Come on, citizens of the current world... We all know what has been happening around this neck of the woods, but none of us, none of us, have had the courage to come out and discuss it. Now is the time. For change.
It's... The Poop Monster. There. Now, we can all fell comfortable discussing this topic here, because, well, the place is named after Him. For those of you who have no idea what we are talking about, the Poop Monster is an infection sourced in the bowels of the victim that causes possession of the conscious mind, then allowing for the possessee to scrawl "Poop Monster" on every surrounding surface. The only cure is... never mind, don't get your hopes up.

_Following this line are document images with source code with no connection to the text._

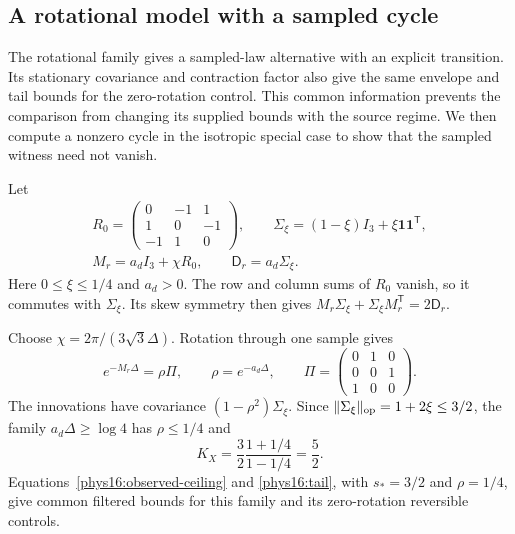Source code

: \subsection{A rotational model with a sampled cycle}

The rotational family gives a sampled-law alternative with an explicit transition. Its stationary covariance and contraction factor also give the same envelope and tail bounds for the zero-rotation control. This common information prevents the comparison from changing its supplied bounds with the source regime. We then compute a nonzero cycle in the isotropic special case to show that the sampled witness need not vanish.

Let
\begin{equation}
 \begin{gathered}
 R_0=\begin{pmatrix}0&-1&1\\1&0&-1\\-1&1&0\end{pmatrix},
 \qquad \Sigma_\xi=(1-\xi)I_3+\xi\mathbf1\mathbf1^{\mathsf T},\\
 M_r=a_dI_3+\chi R_0,\qquad\mathsf D_r=a_d\Sigma_\xi.
 \end{gathered}
 \label{phys16:ring}
\end{equation}
Here $0\le\xi\le1/4$ and $a_d>0$. The row and column sums of $R_0$ vanish, so it commutes with $\Sigma_\xi$. Its skew symmetry then gives
$M_r\Sigma_\xi+\Sigma_\xi M_r^{\mathsf T}=2\mathsf D_r$.

Choose $\chi=2\pi/(3\sqrt3\Delta)$. Rotation through one sample gives
\begin{equation}
 e^{-M_r\Delta}=\rho\Pi,
 \qquad \rho=e^{-a_d\Delta},
 \qquad
 \Pi=\begin{pmatrix}0&1&0\\0&0&1\\1&0&0\end{pmatrix}.
 \label{phys16:permutation}
\end{equation}
The innovations have covariance $(1-\rho^2)\Sigma_\xi$. Since $\|\Sigma_\xi\|_{\rm op}=1+2\xi\le3/2$, the family $a_d\Delta\ge\log4$ has $\rho\le1/4$ and
\begin{equation}
 K_X=\frac32\frac{1+1/4}{1-1/4}=\frac52.
 \label{phys16:ring-ceiling}
\end{equation}
Equations~\eqref{phys16:observed-ceiling} and \eqref{phys16:tail}, with $s_*=3/2$ and $\rho=1/4$, give common filtered bounds for this family and its zero-rotation reversible controls.

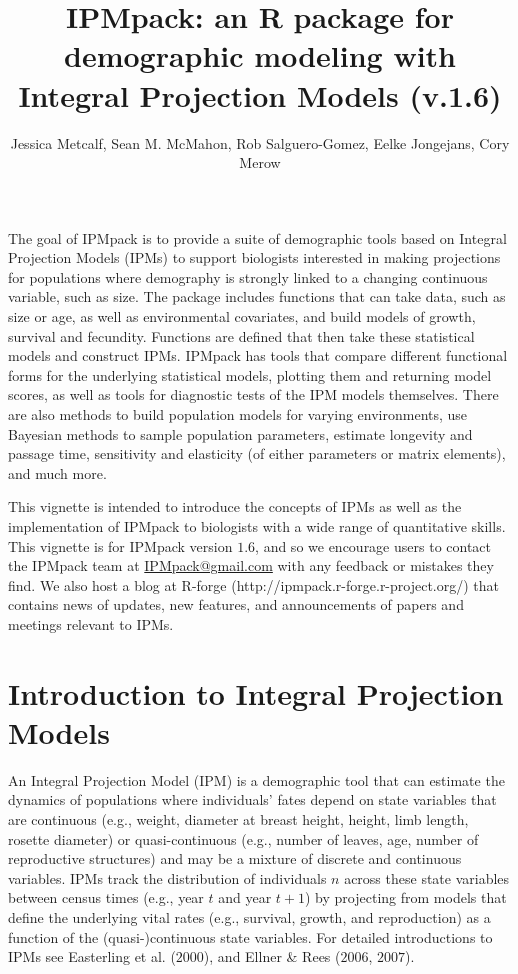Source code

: \documentclass{article}
\begin{document}
\title{IPMpack: an R package for demographic modeling with Integral Projection
Models (v.1.6)}
\author{Jessica Metcalf, Sean M. McMahon, Rob Salguero-Gomez, Eelke Jongejans,
Cory Merow}
\maketitle


The goal of IPMpack is to provide a suite of demographic tools based
on Integral Projection Models (IPMs) to support biologists interested in
making projections for populations where demography is strongly linked to a changing continuous variable, such as size. The package includes functions that can take data, such as size or age, as well as environmental covariates, and build models of growth, survival and fecundity. Functions are defined that then take these
statistical models and construct IPMs. IPMpack has tools that compare different
functional forms for the underlying statistical models, plotting them and
returning model scores, as well as tools for diagnostic tests of the IPM models
themselves. There are also methods to build population models for varying environments, use Bayesian methods to sample population parameters,  estimate longevity and passage time, sensitivity and elasticity (of either parameters or matrix elements), and much more.

This vignette is intended to introduce the concepts of IPMs as well as the
implementation of IPMpack to biologists with a wide range of quantitative skills.  This vignette is for IPMpack version $1.6$, and so we encourage users to contact the IPMpack team at \href{IPMpack@gmail.com}{IPMpack@gmail.com} with any feedback or mistakes they find.  We also host a blog at R-forge (http://ipmpack.r-forge.r-project.org/) that contains news of updates, new features, and announcements of papers and meetings relevant to IPMs.
 
\newpage

\section{Introduction to Integral Projection Models}
An Integral Projection Model (IPM) is a demographic tool that can estimate the
dynamics of populations where individuals' fates depend on state variables that
are continuous (e.g., weight, diameter at breast height, height, limb length,
rosette diameter) or quasi-continuous (e.g., number of leaves, age, number of
reproductive structures) and may be a mixture of discrete and continuous
variables. IPMs track the distribution of individuals $n$ across these state
variables between census times (e.g., year $t$ and year $t+1$) by projecting from models that define the underlying vital rates (e.g., survival, growth, and reproduction) as a function of the (quasi-)continuous state variables. For detailed introductions to IPMs see Easterling et al. ($2000$), and Ellner \& Rees ($2006$, $2007$).
\end{document}

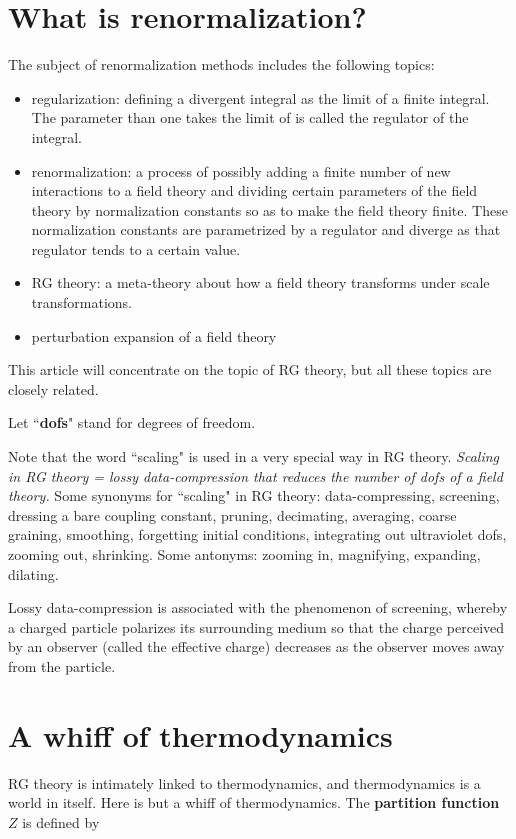 \documentclass[12pt]{article}
\begin{document}
\section{What is renormalization?}

The subject of renormalization
methods includes the following topics:
\begin{itemize}
\item regularization:
defining a divergent integral as the
limit of a finite integral.
The parameter than one takes
the limit of is called the
regulator of the integral.
\item renormalization:
a process of possibly
adding a finite number
of new interactions to a field theory
and dividing certain parameters
of the field theory
by normalization constants
so as to make the
field theory finite. These
normalization constants
are parametrized by a
regulator and diverge as
that regulator tends to a
certain value.
\item RG theory: a meta-theory
about how a field theory transforms
under scale transformations.
\item perturbation expansion of a field
theory
\end{itemize}
This article will concentrate
on the topic of RG theory,
but all these topics are closely
related.

Let ``{\bf dofs}" stand for
degrees of freedom.

Note that the word
``scaling" is used in a very
special way
in RG theory.
\emph{Scaling in RG theory =
lossy data-compression
that
reduces the number of dofs of a field theory.}
Some synonyms for ``scaling"
in RG theory:
data-compressing,
screening,
dressing a bare coupling constant,
pruning,
decimating,
averaging,
coarse graining,
smoothing,
forgetting initial conditions,
integrating out ultraviolet dofs,
zooming out,
shrinking. Some antonyms:
zooming in,
magnifying,
expanding,
dilating.

Lossy data-compression
is associated with
 the phenomenon of screening,
whereby a charged particle polarizes
its surrounding medium so that
the charge perceived by
an observer (called
the effective charge)
decreases as
the observer moves
away from the particle.


\section{A whiff of thermodynamics}
RG theory is intimately linked to
thermodynamics,
and thermodynamics is a world in itself.
Here is but a whiff of thermodynamics.
The \textbf{partition function} $Z$ is defined by
\end{document}
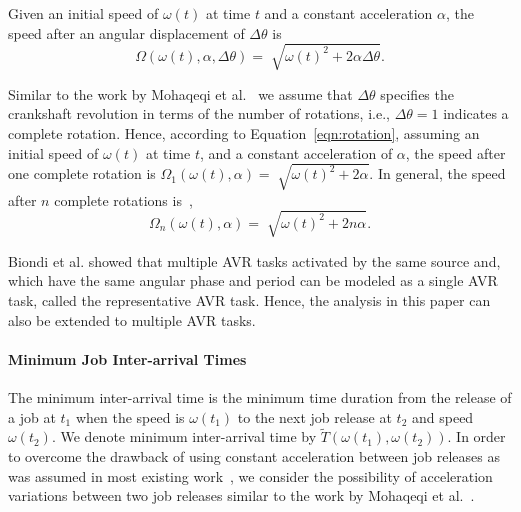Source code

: \begin{property}
Given an initial speed of $\omega(t)$ at time $t$ and a constant acceleration $\alpha$,
the speed after an angular displacement of $\Delta \theta$
is~\cite{verma_concepts_2010, biondi_exact_2014}
\begin{equation}
\label{eqn:rotation}
    \Omega(\omega(t),\alpha, \Delta \theta) = \sqrt[]{\omega(t)^2+2\alpha \Delta \theta}.
\end{equation}

Similar to the work by Mohaqeqi et al.~\cite{mohaqeqi_refinement_2017} we assume that $\Delta \theta$ specifies the crankshaft revolution in terms of the number of rotations, i.e., $ \Delta \theta = 1$ indicates a complete rotation.
Hence, according to Equation~\ref{eqn:rotation}, assuming an initial speed of $\omega(t)$ at time $t$, and a constant acceleration of $\alpha$, the speed after one complete rotation is $\Omega_1(\omega(t),\alpha) = \sqrt[]{\omega(t)^2+2\alpha}$.
In general, the speed after $n$ complete rotations is~\cite{mohaqeqi_refinement_2017},
\begin{equation}
\label{eqn:rotation-n}
    \Omega_n(\omega(t),\alpha) = \sqrt[]{\omega(t)^2+2 n \alpha}.
\end{equation}
\end{property}


Biondi et al. \cite{biondi_response-time_2015} showed that multiple AVR tasks activated by the same source and, which have the same angular phase and period can be modeled as a single AVR task, called the representative AVR task.
Hence, the analysis in this paper can also be extended to multiple AVR tasks.


\paragraph{Minimum Job Inter-arrival Times}

The minimum inter-arrival time is the minimum time duration from the release of a job at $t_1$ when the speed is $\omega(t_1)$ to the next job release at $t_2$ and speed $\omega(t_2)$. We denote minimum inter-arrival time by $\widetilde{T}(\omega(t_1),\omega(t_2))$.
In order to overcome the drawback of using constant acceleration between job releases as was assumed in most existing work~\cite{biondi_response-time_2015,biondi_feasibility_2015,biondi_exact_2014}, we consider the possibility of acceleration variations between two job releases similar to the work by Mohaqeqi et al.~\cite{mohaqeqi_refinement_2017}.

The method of circulation of the Poop Monster is when an innocent bystander accidentally glances at the written note (Dig. 1, 2, 3):
As one can see, any surface will do for a victim of the Poop Monster, may it be Pixi Stix, Orabase containers, or innocent agendas. If one begins to look for the Poop Monster, you may find in in odder and odder places: spray-painted onto the side of a bench, scrawled on the inside of your backpack pocket, or mysteriously written across your classmate's face. Also, His messages may be abbreviated or elongated, for example, "Poop", "Monster", or "The P. Monster Was Here and His Wrath Shall Be Upon Thee Forever".
And that concludes this informative session. Remember to always be aware of His presence in your life, and be terrified, because this. Is no. Joke.